**ASSIGNED TASK:** Look in the material below for the line holding "I noticed confusion". Set it down exactly, with each later line up to and including the line holding "If we left any".

**INFORMATION PROVIDED:**
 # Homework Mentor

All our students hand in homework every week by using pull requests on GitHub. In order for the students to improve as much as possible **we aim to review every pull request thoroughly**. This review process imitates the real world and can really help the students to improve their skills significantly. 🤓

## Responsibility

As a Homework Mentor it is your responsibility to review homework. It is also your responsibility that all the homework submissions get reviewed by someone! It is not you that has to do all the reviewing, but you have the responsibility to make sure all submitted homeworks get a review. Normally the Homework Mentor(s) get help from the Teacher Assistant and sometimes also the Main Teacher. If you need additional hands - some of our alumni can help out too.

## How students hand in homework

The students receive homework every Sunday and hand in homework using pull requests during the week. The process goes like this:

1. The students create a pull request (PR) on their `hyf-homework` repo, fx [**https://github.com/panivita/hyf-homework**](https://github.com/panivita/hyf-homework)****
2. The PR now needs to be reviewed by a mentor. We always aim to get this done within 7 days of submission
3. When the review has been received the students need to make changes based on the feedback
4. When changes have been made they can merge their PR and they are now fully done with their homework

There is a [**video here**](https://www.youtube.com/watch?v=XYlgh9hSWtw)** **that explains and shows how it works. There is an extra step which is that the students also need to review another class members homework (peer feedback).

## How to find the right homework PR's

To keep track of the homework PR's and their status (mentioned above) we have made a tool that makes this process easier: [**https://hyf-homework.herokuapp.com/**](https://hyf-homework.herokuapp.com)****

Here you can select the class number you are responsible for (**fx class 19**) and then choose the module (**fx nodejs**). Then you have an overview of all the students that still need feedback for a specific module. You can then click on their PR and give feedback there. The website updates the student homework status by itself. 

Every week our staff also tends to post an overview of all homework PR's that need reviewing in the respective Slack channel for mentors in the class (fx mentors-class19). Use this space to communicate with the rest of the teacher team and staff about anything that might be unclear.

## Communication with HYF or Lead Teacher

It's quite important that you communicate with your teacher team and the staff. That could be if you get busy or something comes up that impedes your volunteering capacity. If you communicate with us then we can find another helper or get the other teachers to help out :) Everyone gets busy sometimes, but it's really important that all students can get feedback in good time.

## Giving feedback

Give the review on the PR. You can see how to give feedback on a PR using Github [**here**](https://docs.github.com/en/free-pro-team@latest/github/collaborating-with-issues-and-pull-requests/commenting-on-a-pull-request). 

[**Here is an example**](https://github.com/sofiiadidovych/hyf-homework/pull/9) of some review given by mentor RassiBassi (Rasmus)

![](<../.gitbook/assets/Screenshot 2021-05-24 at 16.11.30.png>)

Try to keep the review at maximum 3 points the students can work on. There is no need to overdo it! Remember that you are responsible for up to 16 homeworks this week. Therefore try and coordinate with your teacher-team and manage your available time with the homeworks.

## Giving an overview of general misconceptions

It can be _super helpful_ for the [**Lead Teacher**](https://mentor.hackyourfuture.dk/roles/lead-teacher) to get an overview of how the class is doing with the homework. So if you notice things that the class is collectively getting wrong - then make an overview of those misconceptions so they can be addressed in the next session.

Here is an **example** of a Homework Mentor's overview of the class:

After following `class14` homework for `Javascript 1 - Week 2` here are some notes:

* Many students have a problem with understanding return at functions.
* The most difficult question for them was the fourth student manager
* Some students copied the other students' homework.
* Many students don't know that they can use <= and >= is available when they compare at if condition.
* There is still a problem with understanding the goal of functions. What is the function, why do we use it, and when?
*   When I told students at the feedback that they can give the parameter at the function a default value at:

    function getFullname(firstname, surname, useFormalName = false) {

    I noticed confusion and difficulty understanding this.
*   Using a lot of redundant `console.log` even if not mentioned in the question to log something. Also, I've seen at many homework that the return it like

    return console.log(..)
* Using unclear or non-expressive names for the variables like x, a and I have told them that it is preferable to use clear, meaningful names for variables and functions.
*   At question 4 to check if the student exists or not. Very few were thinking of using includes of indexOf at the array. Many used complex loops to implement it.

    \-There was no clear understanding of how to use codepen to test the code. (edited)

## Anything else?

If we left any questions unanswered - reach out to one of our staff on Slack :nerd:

---

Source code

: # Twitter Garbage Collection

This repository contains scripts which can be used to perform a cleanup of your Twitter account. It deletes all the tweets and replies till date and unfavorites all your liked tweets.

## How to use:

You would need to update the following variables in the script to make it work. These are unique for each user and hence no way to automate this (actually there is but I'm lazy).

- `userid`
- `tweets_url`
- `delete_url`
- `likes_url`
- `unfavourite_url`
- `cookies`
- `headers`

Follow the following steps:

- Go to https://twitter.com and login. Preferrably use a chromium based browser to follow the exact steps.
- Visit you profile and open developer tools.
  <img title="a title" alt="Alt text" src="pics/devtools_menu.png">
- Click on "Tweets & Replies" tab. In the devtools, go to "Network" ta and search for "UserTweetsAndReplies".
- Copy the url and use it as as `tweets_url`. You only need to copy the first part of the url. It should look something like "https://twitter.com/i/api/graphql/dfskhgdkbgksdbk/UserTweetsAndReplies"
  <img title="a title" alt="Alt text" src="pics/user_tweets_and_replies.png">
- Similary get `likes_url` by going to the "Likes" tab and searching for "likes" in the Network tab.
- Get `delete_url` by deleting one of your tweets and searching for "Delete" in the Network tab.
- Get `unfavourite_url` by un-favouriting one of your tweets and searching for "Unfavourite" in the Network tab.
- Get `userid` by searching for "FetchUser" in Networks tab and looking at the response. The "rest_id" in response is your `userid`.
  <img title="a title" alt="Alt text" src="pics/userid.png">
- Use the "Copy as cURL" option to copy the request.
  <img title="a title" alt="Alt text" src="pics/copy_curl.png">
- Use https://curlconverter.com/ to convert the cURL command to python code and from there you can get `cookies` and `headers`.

**RESULT:**
    I noticed confusion and difficulty understanding this.
*   Using a lot of redundant `console.log` even if not mentioned in the question to log something. Also, I've seen at many homework that the return it like

    return console.log(..)
* Using unclear or non-expressive names for the variables like x, a and I have told them that it is preferable to use clear, meaningful names for variables and functions.
*   At question 4 to check if the student exists or not. Very few were thinking of using includes of indexOf at the array. Many used complex loops to implement it.

    \-There was no clear understanding of how to use codepen to test the code. (edited)

## Anything else?

If we left any questions unanswered - reach out to one of our staff on Slack :nerd:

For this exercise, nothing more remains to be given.